Three days earlier, Caccini and Peri's opera Euridice had been staged in the Pitti palace. Unlike that work, Il rapimento soon fell into obscurity. Caccini published the final chorus and an aria in his collection Le nuove musiche (1602) but the rest of the score is lost. Il rapimento di Cefalo contained many elements from the Florentine intermedi as well as making use of the new style of recitative. The Florentine audience admired the scenery of the production (by Bernardo Buontalenti), but found the music tedious.

==Roles==
This is a hypothetical cast list with probable voice types as reconstructed by Tim Carter. In his description of the performance, Michelangelo Buonarotti the Younger claimed that four female members of the Caccini family ("with angelic voices") took part.
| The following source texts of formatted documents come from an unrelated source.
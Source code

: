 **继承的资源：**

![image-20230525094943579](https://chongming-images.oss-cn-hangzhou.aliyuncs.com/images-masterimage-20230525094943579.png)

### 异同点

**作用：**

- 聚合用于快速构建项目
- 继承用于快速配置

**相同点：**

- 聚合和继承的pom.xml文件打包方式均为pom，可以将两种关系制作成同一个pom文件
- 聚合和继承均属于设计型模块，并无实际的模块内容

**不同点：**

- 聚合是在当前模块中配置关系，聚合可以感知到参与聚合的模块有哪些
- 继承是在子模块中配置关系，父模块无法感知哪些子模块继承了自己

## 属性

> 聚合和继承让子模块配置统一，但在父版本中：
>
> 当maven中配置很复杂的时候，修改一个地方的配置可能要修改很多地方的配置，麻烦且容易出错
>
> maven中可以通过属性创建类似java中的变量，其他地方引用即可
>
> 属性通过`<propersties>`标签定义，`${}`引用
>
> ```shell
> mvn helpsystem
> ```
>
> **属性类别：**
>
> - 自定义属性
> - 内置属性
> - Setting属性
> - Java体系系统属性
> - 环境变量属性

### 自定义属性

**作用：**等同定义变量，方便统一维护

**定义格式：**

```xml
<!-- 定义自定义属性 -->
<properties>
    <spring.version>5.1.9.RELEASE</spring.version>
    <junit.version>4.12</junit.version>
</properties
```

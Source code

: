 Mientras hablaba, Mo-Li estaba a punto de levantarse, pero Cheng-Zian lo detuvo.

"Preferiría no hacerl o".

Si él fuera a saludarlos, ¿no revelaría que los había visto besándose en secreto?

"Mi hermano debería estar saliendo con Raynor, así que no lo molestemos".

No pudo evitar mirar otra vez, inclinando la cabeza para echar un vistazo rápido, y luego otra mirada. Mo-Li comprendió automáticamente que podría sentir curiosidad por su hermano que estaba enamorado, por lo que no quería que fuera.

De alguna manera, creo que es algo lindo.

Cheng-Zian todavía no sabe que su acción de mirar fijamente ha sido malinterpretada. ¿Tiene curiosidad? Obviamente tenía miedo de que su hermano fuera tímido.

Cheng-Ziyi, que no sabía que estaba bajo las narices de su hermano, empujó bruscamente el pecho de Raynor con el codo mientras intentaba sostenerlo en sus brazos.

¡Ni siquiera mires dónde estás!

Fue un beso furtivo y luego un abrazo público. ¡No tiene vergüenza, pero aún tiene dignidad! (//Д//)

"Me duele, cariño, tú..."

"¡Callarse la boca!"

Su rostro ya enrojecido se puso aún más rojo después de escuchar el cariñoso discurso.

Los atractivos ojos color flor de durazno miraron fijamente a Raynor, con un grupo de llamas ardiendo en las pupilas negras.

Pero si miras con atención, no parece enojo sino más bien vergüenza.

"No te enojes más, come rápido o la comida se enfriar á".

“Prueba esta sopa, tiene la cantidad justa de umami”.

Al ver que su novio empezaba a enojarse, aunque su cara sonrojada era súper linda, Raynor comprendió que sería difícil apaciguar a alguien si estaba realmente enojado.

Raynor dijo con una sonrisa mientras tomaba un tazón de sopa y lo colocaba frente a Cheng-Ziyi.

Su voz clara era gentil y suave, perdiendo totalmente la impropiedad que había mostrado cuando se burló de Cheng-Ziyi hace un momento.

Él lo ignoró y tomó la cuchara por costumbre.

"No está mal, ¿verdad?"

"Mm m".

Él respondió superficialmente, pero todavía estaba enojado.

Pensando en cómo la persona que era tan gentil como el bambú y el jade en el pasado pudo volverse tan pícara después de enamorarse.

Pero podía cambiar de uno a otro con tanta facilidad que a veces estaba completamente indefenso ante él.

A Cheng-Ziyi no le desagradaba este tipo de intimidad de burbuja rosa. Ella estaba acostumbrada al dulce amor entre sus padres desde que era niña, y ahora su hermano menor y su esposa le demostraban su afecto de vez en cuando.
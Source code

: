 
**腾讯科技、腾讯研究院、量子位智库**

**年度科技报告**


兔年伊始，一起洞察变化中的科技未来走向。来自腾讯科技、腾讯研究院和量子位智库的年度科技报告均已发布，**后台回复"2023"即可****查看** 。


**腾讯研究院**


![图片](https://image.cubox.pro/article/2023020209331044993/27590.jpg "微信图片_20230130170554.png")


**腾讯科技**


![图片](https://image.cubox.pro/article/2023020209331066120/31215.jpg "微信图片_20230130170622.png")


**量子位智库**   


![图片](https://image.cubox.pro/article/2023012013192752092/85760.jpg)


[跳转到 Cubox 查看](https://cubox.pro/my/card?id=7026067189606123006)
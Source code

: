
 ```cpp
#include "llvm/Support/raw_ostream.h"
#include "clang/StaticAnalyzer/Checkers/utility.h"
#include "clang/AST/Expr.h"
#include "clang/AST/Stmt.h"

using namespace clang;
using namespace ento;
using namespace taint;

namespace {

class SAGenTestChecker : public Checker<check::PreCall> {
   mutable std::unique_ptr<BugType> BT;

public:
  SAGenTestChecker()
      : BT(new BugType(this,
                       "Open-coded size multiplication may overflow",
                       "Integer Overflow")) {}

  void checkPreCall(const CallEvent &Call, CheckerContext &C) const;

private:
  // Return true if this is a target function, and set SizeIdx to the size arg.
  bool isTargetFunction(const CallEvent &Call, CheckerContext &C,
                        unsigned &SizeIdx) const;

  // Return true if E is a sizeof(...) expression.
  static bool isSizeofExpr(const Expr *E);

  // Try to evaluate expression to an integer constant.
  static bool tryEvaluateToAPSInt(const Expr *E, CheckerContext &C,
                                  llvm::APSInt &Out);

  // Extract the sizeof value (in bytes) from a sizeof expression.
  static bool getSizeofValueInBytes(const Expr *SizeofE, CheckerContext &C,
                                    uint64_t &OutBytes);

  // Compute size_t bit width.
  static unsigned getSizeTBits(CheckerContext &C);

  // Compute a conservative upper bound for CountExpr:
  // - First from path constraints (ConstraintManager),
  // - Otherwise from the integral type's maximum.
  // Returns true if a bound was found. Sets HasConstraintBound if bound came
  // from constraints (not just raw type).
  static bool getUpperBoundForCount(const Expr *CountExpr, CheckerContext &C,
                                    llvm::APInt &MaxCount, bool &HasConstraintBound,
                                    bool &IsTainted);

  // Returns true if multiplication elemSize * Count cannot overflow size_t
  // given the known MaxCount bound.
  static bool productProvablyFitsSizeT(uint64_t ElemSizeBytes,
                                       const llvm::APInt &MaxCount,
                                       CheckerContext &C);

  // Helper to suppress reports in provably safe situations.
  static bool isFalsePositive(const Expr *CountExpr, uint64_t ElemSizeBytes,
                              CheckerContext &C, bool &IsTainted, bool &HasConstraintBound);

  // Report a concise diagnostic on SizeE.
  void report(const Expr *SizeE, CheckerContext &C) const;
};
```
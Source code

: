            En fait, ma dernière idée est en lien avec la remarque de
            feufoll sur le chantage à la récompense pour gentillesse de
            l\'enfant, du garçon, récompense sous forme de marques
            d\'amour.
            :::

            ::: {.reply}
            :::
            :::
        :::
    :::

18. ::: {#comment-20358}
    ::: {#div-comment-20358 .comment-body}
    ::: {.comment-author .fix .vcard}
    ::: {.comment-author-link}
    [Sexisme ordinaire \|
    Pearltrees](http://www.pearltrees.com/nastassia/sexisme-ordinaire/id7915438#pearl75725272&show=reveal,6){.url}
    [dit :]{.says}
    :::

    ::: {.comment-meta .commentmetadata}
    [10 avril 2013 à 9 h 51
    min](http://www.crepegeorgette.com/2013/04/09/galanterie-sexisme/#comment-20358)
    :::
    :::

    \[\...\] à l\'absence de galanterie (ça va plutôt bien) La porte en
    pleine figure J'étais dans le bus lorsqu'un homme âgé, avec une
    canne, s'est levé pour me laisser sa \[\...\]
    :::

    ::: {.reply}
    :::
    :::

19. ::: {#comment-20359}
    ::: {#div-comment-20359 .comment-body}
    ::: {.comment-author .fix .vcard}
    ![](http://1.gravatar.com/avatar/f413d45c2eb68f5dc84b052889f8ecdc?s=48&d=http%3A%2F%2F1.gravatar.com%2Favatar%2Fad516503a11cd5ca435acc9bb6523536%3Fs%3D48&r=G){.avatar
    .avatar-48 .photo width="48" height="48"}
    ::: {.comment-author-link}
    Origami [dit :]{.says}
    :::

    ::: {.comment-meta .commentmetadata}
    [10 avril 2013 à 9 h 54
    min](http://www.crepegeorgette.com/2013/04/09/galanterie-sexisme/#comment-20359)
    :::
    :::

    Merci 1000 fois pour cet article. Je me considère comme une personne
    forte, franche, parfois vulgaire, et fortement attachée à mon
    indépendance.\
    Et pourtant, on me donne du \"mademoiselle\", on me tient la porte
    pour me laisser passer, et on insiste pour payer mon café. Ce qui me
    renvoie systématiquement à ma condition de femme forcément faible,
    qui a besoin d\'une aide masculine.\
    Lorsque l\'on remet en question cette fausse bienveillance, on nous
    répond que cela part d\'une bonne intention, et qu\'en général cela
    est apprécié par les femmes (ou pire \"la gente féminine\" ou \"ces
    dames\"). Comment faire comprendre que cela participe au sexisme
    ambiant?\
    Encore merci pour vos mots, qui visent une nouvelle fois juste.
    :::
Carter believes that the most likely candidates are: Caccini's second wife, Margherita di Agostino Benevoli della Scala; his 13-year-old daughter Francesca Caccini; Margherita Gagnolanti, his sister-in-law by his first wife; and Ginevra Mazziere detta l’Azzurina, who had been seduced or raped by his son, Pompeo, whom she may have married.

| Role | Voice type (hypothetical) | Premiere cast (hypothetical), 9 October 1600 |
| Poesia (Poetry) | soprano | Female Caccini 1 |
| Aurora | soprano | Female Caccini 2 |
| Cefalo (Cephalus) | tenor | Pompeo Caccini |
| Titone (Tithonus) | bass | Melchior Palantrotti |
| Oceano (Oceanus) | bass | Florentine bass |
| Febo (Phoebus) | tenor | Jacopo Peri or Francesco Rasi (doubled with Giove?) |
| Amore (Cupid) | soprano | Florentine boy singer or castrato |
| Notte (Night) | soprano | Female Caccini 3 |
| Berecintia (Berecyntia) | soprano | Female Caccini 4 |
| Mercurio (Mercury) | ?tenor | Florentine tenor (or Peri or Rasi) |
| Giove (Jupiter) | tenor | Jacopo Peri or Francesco Rasi (doubled with Febo?) |
| Fama (Fame) | soprano | Female Caccini 1 |
Chorus of hunters, chorus of sea gods, chorus of heavenly signs, chorus of gods

==Sources==
- Tim Carter: Rediscovering Il rapimento di Cefalo (Journal of Seventeenth-Century Music Volume 9 No.1)
- Music and Theatre from Poliziano to Monteverdi by Nino Pirrotta (Cambridge University Press, 1982) pp.236–38
- Italian Opera by David R. B. Kimbell (Cambridge University Press, 1994) p.53
- The Viking Opera Guide, ed. Holden (Viking, 1993) p.175
- New Grove Dictionary of Music entry on Il rapimento di Cefalo by Barbara Russano Hanning
- Catherine Deutsch, "Restituer l’instrumentation du Rapimento di Cefalo", Analyse Musicale LXXII (2013), pp. 21-29.